Ally Financial, the biggest U.S. auto lender, posted a fourth-quarter profit as more consumers purchased cars and trucks.
The company’s net income was $1.4 billion, compared with a loss of $206 million a year earlier, the company said today in a statement. Core pretax income was $19 million, rising from a $172 million loss a year earlier.
The U.S. Government owns 74 percent of closely held Ally, which doesn’t report earnings per share. The quarter included three months in which annualized vehicle sales neared their best pace since 2008. Ally was rescued by the federal government during the credit crisis, a move that gave the U.S. a controlling stake.
Ally CEO Michael Carpenter is selling assets to repay the company’s $17.2 billion federal rescue.

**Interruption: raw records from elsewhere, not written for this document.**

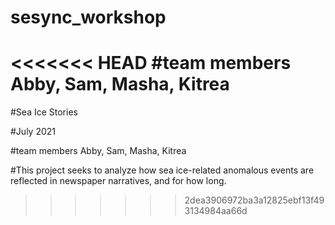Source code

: # sesync_workshop
<<<<<<< HEAD
#team members Abby, Sam, Masha, Kitrea
=======

#Sea Ice Stories

#July 2021

#team members Abby, Sam, Masha, Kitrea

#This project seeks to analyze how sea ice-related anomalous events are reflected in newspaper narratives, and for how long. 


>>>>>>> 2dea3906972ba3a12825ebf13f493134984aa66d
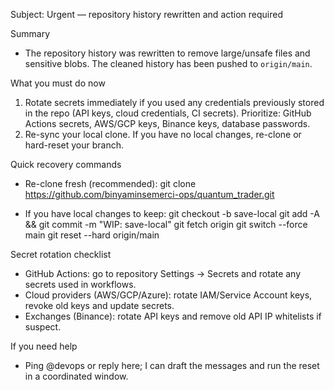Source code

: Subject: Urgent — repository history rewritten and action required

Summary
- The repository history was rewritten to remove large/unsafe files and sensitive blobs. The cleaned history has been pushed to `origin/main`.

What you must do now
1. Rotate secrets immediately if you used any credentials previously stored in the repo (API keys, cloud credentials, CI secrets). Prioritize: GitHub Actions secrets, AWS/GCP keys, Binance keys, database passwords.
2. Re-sync your local clone. If you have no local changes, re-clone or hard-reset your branch.

Quick recovery commands
- Re-clone fresh (recommended):
  git clone https://github.com/binyaminsemerci-ops/quantum_trader.git

- If you have local changes to keep:
  git checkout -b save-local
  git add -A && git commit -m "WIP: save-local"
  git fetch origin
  git switch --force main
  git reset --hard origin/main

Secret rotation checklist
- GitHub Actions: go to repository Settings → Secrets and rotate any secrets used in workflows.
- Cloud providers (AWS/GCP/Azure): rotate IAM/Service Account keys, revoke old keys and update secrets.
- Exchanges (Binance): rotate API keys and remove old API IP whitelists if suspect.

If you need help
- Ping @devops or reply here; I can draft the messages and run the reset in a coordinated window.

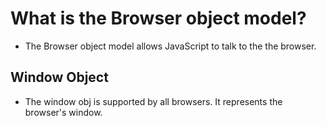 # What is the Browser object model?

- The Browser object model allows JavaScript to talk to the the browser.

## Window Object

- The window obj is supported by all browsers. It represents the browser's window.
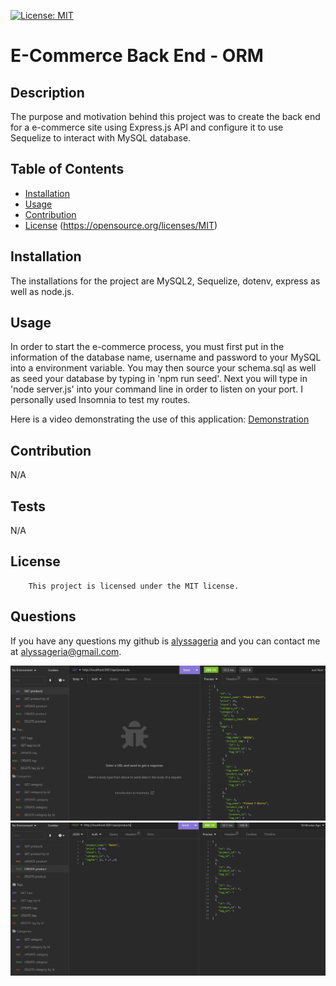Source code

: 
[![License: MIT](https://img.shields.io/badge/License-MIT-yellow.svg)](https://opensource.org/licenses/MIT)

# E-Commerce Back End - ORM

## Description
The purpose and motivation behind this project was to create the back end for a e-commerce site using Express.js API and configure it to use Sequelize to interact with MySQL database.

## Table of Contents
- [Installation](#installation)
- [Usage](#usage)
- [Contribution](#contribution)
- [License](#license)
(https://opensource.org/licenses/MIT)
## Installation
The installations for the project are MySQL2, Sequelize, dotenv, express as well as node.js.

## Usage
In order to start the e-commerce process, you must first put in the information of the database name, username and password to your MySQL into a environment variable. You may then source your schema.sql as well as seed your database by typing in 'npm run seed'. Next you will type in 'node server.js' into your command line in order to listen on your port. I personally used Insomnia to test my routes.

Here is a video demonstrating the use of this application: [Demonstration](https://drive.google.com/file/d/10qdGZ5ofHZlCQOkv1NJHEUNZzRvfM1Je/view?usp=sharing)

## Contribution
N/A

## Tests
N/A

## License
        This project is licensed under the MIT license.

## Questions
If you have any questions my github is [alyssageria](https://github.com/alyssageria/) and you can contact me at alyssageria@gmail.com.

![screenshot](/Develop/images/Screenshot%202023-04-25%20083522.png)
![screenshot](/Develop/images/Screenshot%202023-04-25%20083552.png)
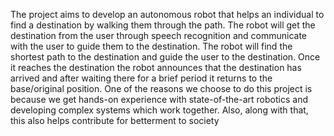 The project aims to develop an autonomous robot that helps an individual to find a destination by
walking them through the path. The robot will get the destination from the user through speech
recognition and communicate with the user to guide them to the destination. The robot will find the
shortest path to the destination and guide the user to the destination. Once it reaches the destination
the robot announces that the destination has arrived and after waiting there for a brief period it returns
to the base/original position.
One of the reasons we choose to do this project is because we get hands-on experience with
state-of-the-art robotics and developing complex systems which work together. Also, along with that,
this also helps contribute for betterment to society
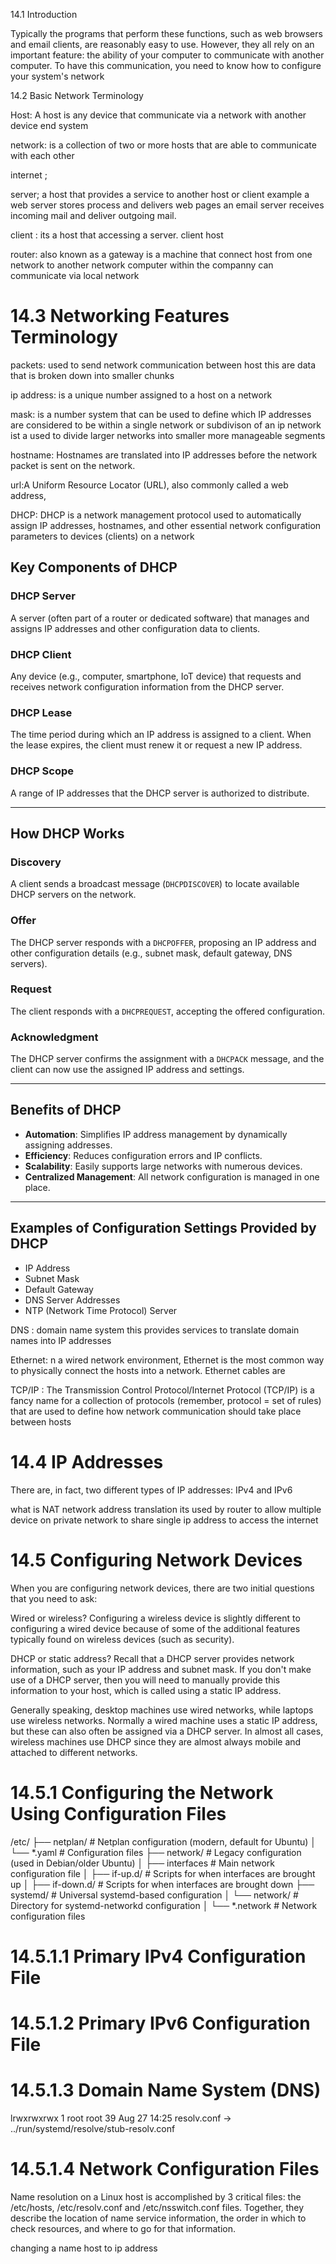 14.1 Introduction

Typically the programs that perform these functions, such as web browsers and email clients, are reasonably easy to use. However, they all rely on an important feature: the ability of your computer to communicate with another computer. To have this communication, you need to know how to configure your system's network

14.2 Basic Network Terminology


Host: A host is any device that communicate via a network with another device end system 

network: is a collection of two or more hosts that are able to communicate with each other 

internet ; 

server; a host that provides a service to another host or client example a web server stores process and delivers web pages 
an email server receives incoming mail and deliver outgoing mail.

client : its a host that accessing a server.
client host 

router: also known as a gateway is a machine that connect host from one network to another network 
computer within the companny can communicate via local network 



# 14.3 Networking Features Terminology

packets: used to send network communication between host this are data that is broken down into smaller chunks 

ip address: is a unique number assigned to a host on a network 

mask: is a number system that can be used to define which IP addresses are considered to be within a single network
or subdivison of an ip network ist a used to divide larger networks into smaller more manageable segments 

hostname: Hostnames are translated into IP addresses before the network packet is sent on the network.

url:A Uniform Resource Locator (URL), also commonly called a web address,

DHCP: DHCP is a network management protocol used to automatically assign IP addresses, hostnames, and other essential network configuration parameters to devices (clients) on a network

## Key Components of DHCP

### DHCP Server
A server (often part of a router or dedicated software) that manages and assigns IP addresses and other configuration data to clients.

### DHCP Client
Any device (e.g., computer, smartphone, IoT device) that requests and receives network configuration information from the DHCP server.

### DHCP Lease
The time period during which an IP address is assigned to a client. When the lease expires, the client must renew it or request a new IP address.

### DHCP Scope
A range of IP addresses that the DHCP server is authorized to distribute.

---

## How DHCP Works

### Discovery
A client sends a broadcast message (`DHCPDISCOVER`) to locate available DHCP servers on the network.

### Offer
The DHCP server responds with a `DHCPOFFER`, proposing an IP address and other configuration details (e.g., subnet mask, default gateway, DNS servers).

### Request
The client responds with a `DHCPREQUEST`, accepting the offered configuration.

### Acknowledgment
The DHCP server confirms the assignment with a `DHCPACK` message, and the client can now use the assigned IP address and settings.

---

## Benefits of DHCP

- **Automation**: Simplifies IP address management by dynamically assigning addresses.
- **Efficiency**: Reduces configuration errors and IP conflicts.
- **Scalability**: Easily supports large networks with numerous devices.
- **Centralized Management**: All network configuration is managed in one place.

---

## Examples of Configuration Settings Provided by DHCP

- IP Address
- Subnet Mask
- Default Gateway
- DNS Server Addresses
- NTP (Network Time Protocol) Server


DNS : domain name system this provides services to translate domain names into IP addresses 

Ethernet: n a wired network environment, Ethernet is the most common way to physically connect the hosts into a network. Ethernet cables are

TCP/IP : The Transmission Control Protocol/Internet Protocol (TCP/IP) is a fancy name for a collection of protocols (remember, protocol = set of rules) that are used to define how network communication should take place between hosts

# 14.4 IP Addresses

There are, in fact, two different types of IP addresses: IPv4 and IPv6

what is NAT network address translation its used by router to allow multiple device on private network to share single ip address to access the internet 


# 14.5 Configuring Network Devices

When you are configuring network devices, there are two initial questions that you need to ask:

Wired or wireless? Configuring a wireless device is slightly different to configuring a wired device because of some of the additional features typically found on wireless devices (such as security).

DHCP or static address? Recall that a DHCP server provides network information, such as your IP address and subnet mask. If you don't make use of a DHCP server, then you will need to manually provide this information to your host, which is called using a static IP address.

Generally speaking, desktop machines use wired networks, while laptops use wireless networks. Normally a wired machine uses a static IP address, but these can also often be assigned via a DHCP server. In almost all cases, wireless machines use DHCP since they are almost always mobile and attached to different networks.

# 14.5.1 Configuring the Network Using Configuration Files
/etc/
├── netplan/               # Netplan configuration (modern, default for Ubuntu)
│   └── *.yaml             # Configuration files
├── network/               # Legacy configuration (used in Debian/older Ubuntu)
│   ├── interfaces         # Main network configuration file
│   ├── if-up.d/           # Scripts for when interfaces are brought up
│   ├── if-down.d/         # Scripts for when interfaces are brought down
├── systemd/               # Universal systemd-based configuration
│   └── network/           # Directory for systemd-networkd configuration
│       └── *.network      # Network configuration files

# 14.5.1.1 Primary IPv4 Configuration File




# 14.5.1.2 Primary IPv6 Configuration File



# 14.5.1.3 Domain Name System (DNS)

lrwxrwxrwx 1 root root         39 Aug 27 14:25 resolv.conf -> ../run/systemd/resolve/stub-resolv.conf


# 14.5.1.4 Network Configuration Files
Name resolution on a Linux host is accomplished by 3 critical files: the /etc/hosts, /etc/resolv.conf and /etc/nsswitch.conf files. Together, they describe the location of name service information, the order in which to check resources, and where to go for that information.

changing a name host to ip address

The executive is narrowing Ally’s focus to auto loans and U.S. retail banking, at the same time trying to protect the firm from claims related to its Residential Capital unit, which went bankrupt because of losses on subprime home mortgages.
“Our core auto services and direct banking platforms made substantial progress amid competitive markets,” Carpenter said in a statement.
Ally said income at its automotive finance unit rose to $371 million from $285 million a year earlier, thanks to a 60 percent rise in lease originations. Mortgage operations showed a $100 million profit, little changed from a year earlier.